▶ [TASK DESCRIPTION]
Nothing in the data should change when you return it, but leave the pictures out.

▶ [PROVIDED INFORMATION]
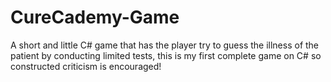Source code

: # CureCademy-Game
A short and little C# game that has the player try to guess the illness of the patient by conducting limited tests, this is my first complete game on C# so constructed criticism is encouraged!
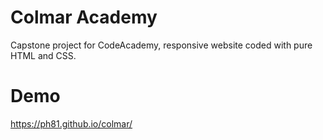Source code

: # Colmar Academy

Capstone project for CodeAcademy, 
responsive website coded with pure HTML and CSS. 

# Demo
https://ph81.github.io/colmar/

▶ [SOLUTION TO THIS TASK]
Source code

: # CureCademy-Game
A short and little C# game that has the player try to guess the illness of the patient by conducting limited tests, this is my first complete game on C# so constructed criticism is encouraged!
Source code

: # Colmar Academy

Capstone project for CodeAcademy, 
responsive website coded with pure HTML and CSS. 

# Demo
https://ph81.github.io/colmar/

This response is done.